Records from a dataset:
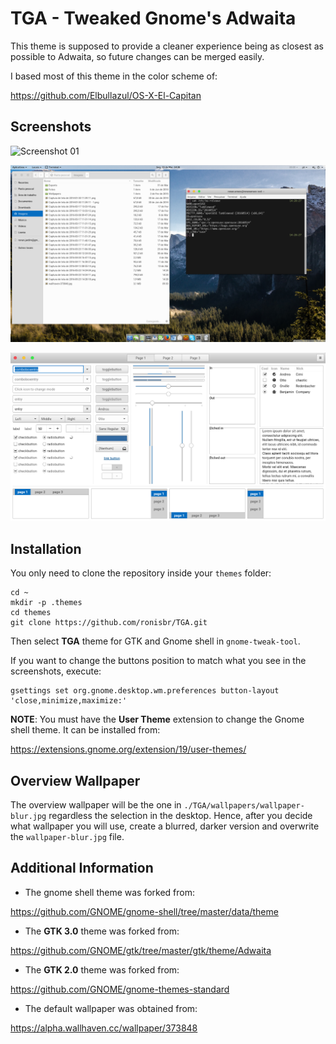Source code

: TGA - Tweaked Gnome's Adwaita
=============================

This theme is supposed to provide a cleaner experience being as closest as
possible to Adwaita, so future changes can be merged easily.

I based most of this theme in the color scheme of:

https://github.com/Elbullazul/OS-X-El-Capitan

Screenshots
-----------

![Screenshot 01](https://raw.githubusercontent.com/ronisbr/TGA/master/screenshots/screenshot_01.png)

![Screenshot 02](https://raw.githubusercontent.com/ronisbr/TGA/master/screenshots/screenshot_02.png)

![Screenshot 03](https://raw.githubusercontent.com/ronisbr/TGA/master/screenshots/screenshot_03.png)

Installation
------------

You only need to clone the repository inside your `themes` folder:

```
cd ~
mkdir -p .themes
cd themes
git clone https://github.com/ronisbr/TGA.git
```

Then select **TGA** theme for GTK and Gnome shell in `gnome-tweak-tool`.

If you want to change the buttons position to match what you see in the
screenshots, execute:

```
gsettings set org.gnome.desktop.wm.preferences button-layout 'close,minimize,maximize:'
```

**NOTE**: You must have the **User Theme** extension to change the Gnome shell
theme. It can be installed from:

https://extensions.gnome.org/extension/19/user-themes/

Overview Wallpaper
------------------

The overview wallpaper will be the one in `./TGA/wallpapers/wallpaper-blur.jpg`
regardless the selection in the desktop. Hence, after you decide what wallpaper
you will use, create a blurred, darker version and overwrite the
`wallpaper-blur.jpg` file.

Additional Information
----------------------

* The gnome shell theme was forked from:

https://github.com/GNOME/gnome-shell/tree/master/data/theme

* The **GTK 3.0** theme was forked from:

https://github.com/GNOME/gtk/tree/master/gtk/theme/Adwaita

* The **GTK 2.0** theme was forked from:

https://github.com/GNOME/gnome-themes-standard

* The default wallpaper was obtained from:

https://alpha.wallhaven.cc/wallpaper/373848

*Exercise*: Could you restate every record above word for word, dropping the pictures?

*Result*:
Source code

: TGA - Tweaked Gnome's Adwaita
=============================

This theme is supposed to provide a cleaner experience being as closest as
possible to Adwaita, so future changes can be merged easily.

I based most of this theme in the color scheme of:

https://github.com/Elbullazul/OS-X-El-Capitan

Screenshots
-----------

![Screenshot 01](https://raw.githubusercontent.com/ronisbr/TGA/master/screenshots/screenshot_01.png)

![Screenshot 02](https://raw.githubusercontent.com/ronisbr/TGA/master/screenshots/screenshot_02.png)

![Screenshot 03](https://raw.githubusercontent.com/ronisbr/TGA/master/screenshots/screenshot_03.png)

Installation
------------

You only need to clone the repository inside your `themes` folder:

```
cd ~
mkdir -p .themes
cd themes
git clone https://github.com/ronisbr/TGA.git
```

Then select **TGA** theme for GTK and Gnome shell in `gnome-tweak-tool`.

If you want to change the buttons position to match what you see in the
screenshots, execute:

```
gsettings set org.gnome.desktop.wm.preferences button-layout 'close,minimize,maximize:'
```

**NOTE**: You must have the **User Theme** extension to change the Gnome shell
theme. It can be installed from:

https://extensions.gnome.org/extension/19/user-themes/

Overview Wallpaper
------------------

The overview wallpaper will be the one in `./TGA/wallpapers/wallpaper-blur.jpg`
regardless the selection in the desktop. Hence, after you decide what wallpaper
you will use, create a blurred, darker version and overwrite the
`wallpaper-blur.jpg` file.

Additional Information
----------------------

* The gnome shell theme was forked from:

https://github.com/GNOME/gnome-shell/tree/master/data/theme

* The **GTK 3.0** theme was forked from:

https://github.com/GNOME/gtk/tree/master/gtk/theme/Adwaita

* The **GTK 2.0** theme was forked from:

https://github.com/GNOME/gnome-themes-standard

* The default wallpaper was obtained from:

https://alpha.wallhaven.cc/wallpaper/373848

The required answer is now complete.